+++ Records supplied

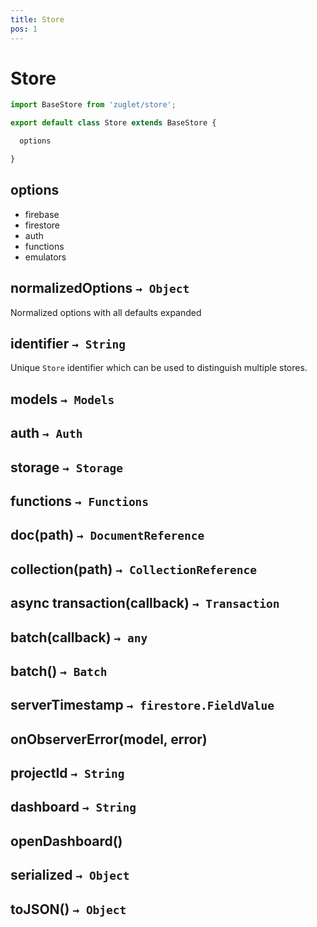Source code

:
 ```yaml
---
title: Store
pos: 1
---
```


# Store

``` javascript
import BaseStore from 'zuglet/store';

export default class Store extends BaseStore {

  options

}
```

## options

* firebase
* firestore
* auth
* functions
* emulators

## normalizedOptions `→ Object`

Normalized options with all defaults expanded

## identifier `→ String`

Unique `Store` identifier which can be used to distinguish multiple stores.

## models `→ Models`

## auth `→ Auth`

## storage `→ Storage`

## functions `→ Functions`

## doc(path) `→ DocumentReference`

## collection(path) `→ CollectionReference`

## async transaction(callback) `→ Transaction`

## batch(callback) `→ any`

## batch() `→ Batch`

## serverTimestamp `→ firestore.FieldValue`

## onObserverError(model, error)

## projectId `→ String`

## dashboard `→ String`

## openDashboard()

## serialized `→ Object`

## toJSON() `→ Object`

++++++

Task to complete >>
Would you retype all the material above exactly, apart from its pictures?

Final answer >>
Source code

:
 ```yaml
---
title: Store
pos: 1
---
```


# Store

``` javascript
import BaseStore from 'zuglet/store';

export default class Store extends BaseStore {

  options

}
```

## options

* firebase
* firestore
* auth
* functions
* emulators

## normalizedOptions `→ Object`

Normalized options with all defaults expanded

## identifier `→ String`

Unique `Store` identifier which can be used to distinguish multiple stores.

## models `→ Models`

## auth `→ Auth`

## storage `→ Storage`

## functions `→ Functions`

## doc(path) `→ DocumentReference`

## collection(path) `→ CollectionReference`

## async transaction(callback) `→ Transaction`

## batch(callback) `→ any`

## batch() `→ Batch`

## serverTimestamp `→ firestore.FieldValue`

## onObserverError(model, error)

## projectId `→ String`

## dashboard `→ String`

## openDashboard()

## serialized `→ Object`

## toJSON() `→ Object`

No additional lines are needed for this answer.